WORK REQUEST
The answer must be every line from the entries below that contains "Lower".

[Stored data entries]
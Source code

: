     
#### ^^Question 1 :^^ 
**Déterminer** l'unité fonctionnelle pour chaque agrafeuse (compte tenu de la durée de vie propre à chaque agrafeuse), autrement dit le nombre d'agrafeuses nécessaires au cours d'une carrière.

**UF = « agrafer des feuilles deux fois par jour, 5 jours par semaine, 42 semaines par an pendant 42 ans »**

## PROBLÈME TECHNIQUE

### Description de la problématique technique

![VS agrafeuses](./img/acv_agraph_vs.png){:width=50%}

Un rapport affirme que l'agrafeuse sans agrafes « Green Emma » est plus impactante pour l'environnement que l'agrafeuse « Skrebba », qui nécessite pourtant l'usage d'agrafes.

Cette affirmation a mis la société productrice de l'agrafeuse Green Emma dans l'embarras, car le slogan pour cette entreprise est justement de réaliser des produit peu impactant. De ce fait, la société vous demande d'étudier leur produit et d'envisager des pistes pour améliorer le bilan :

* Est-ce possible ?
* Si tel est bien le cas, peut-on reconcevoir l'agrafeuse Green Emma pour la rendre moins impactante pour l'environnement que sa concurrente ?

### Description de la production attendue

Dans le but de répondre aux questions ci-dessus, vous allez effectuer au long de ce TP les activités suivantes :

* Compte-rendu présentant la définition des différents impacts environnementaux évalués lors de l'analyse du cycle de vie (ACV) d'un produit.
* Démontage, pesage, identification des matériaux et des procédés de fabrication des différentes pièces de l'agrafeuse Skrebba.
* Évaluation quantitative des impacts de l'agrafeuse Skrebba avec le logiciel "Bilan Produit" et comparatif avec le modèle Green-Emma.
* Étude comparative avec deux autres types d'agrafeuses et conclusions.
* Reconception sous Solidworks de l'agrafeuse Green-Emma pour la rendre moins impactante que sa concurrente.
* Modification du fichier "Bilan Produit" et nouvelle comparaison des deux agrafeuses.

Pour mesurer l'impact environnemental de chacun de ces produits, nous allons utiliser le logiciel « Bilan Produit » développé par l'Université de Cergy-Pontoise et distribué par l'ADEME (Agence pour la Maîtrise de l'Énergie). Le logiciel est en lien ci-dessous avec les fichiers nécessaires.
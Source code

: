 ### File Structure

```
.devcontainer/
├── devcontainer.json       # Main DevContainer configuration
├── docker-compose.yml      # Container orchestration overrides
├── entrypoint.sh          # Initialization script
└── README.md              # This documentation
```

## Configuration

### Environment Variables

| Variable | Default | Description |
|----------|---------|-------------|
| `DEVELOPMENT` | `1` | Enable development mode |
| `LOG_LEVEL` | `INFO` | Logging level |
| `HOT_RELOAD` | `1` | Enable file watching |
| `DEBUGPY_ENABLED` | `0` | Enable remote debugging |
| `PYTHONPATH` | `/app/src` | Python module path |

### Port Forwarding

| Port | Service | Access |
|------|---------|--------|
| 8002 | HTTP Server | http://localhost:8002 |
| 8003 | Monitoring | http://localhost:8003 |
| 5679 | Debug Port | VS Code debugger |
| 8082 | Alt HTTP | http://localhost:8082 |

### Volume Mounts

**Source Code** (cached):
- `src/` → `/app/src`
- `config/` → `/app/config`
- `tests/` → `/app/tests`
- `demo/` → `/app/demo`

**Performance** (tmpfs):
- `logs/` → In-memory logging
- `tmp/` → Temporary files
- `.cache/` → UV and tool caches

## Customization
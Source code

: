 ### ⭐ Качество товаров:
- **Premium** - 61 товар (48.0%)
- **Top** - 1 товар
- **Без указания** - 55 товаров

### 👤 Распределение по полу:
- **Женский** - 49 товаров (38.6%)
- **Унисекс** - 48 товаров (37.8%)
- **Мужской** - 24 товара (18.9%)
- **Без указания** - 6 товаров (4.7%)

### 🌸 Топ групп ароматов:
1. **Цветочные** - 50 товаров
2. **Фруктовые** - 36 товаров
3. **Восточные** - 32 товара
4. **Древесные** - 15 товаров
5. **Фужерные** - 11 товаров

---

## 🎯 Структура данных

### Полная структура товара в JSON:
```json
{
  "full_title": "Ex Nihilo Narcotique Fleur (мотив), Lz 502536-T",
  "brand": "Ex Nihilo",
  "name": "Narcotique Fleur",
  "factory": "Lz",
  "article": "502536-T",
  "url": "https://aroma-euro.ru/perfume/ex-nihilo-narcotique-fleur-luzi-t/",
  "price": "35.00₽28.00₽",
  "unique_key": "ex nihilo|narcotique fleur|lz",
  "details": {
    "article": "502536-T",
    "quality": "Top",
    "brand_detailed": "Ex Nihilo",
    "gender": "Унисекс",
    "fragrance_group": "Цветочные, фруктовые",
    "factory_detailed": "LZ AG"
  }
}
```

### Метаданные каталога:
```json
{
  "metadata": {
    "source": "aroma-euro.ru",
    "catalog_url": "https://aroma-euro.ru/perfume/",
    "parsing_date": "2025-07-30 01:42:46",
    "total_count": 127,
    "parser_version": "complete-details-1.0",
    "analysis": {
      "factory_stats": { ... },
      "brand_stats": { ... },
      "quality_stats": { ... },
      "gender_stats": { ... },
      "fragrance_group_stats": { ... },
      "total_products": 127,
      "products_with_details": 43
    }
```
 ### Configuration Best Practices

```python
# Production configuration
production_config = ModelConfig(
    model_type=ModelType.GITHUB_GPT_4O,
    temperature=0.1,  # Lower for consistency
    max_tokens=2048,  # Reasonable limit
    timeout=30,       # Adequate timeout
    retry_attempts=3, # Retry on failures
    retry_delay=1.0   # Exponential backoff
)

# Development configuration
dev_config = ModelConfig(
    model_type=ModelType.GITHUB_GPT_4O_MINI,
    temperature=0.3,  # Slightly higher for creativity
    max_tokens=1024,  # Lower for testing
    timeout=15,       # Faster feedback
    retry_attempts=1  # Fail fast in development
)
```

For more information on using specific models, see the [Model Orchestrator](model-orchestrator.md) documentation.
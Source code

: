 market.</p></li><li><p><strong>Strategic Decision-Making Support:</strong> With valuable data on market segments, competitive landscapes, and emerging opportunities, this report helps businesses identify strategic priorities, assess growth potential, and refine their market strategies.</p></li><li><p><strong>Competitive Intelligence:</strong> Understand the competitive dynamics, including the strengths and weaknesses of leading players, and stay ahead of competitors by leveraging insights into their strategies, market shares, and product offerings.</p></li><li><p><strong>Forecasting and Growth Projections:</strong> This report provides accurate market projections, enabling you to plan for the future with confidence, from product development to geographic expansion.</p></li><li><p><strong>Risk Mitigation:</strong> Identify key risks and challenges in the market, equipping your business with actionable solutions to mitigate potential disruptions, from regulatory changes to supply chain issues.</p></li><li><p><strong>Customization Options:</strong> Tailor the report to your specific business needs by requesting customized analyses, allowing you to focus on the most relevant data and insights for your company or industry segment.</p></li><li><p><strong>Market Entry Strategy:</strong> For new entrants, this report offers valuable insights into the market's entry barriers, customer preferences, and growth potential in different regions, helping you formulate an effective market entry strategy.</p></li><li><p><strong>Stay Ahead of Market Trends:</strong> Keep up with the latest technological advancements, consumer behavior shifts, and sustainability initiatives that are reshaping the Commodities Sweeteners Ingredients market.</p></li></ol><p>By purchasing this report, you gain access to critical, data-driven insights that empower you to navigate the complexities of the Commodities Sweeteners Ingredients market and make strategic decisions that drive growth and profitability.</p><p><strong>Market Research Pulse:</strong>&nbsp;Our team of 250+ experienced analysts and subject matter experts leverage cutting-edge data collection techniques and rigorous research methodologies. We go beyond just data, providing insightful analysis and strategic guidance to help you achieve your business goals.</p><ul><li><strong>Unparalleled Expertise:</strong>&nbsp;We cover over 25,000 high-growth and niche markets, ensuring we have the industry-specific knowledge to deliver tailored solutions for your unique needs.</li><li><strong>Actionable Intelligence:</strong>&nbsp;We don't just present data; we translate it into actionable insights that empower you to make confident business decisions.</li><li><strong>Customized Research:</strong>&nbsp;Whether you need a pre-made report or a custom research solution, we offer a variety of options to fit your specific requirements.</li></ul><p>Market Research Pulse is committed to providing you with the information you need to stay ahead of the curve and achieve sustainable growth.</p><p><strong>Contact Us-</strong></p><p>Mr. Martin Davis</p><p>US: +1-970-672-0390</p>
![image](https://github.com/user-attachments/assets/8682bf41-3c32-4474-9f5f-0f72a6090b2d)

TASK SOLUTION
    temperature=0.1,  # Lower for consistency
    max_tokens=1024,  # Lower for testing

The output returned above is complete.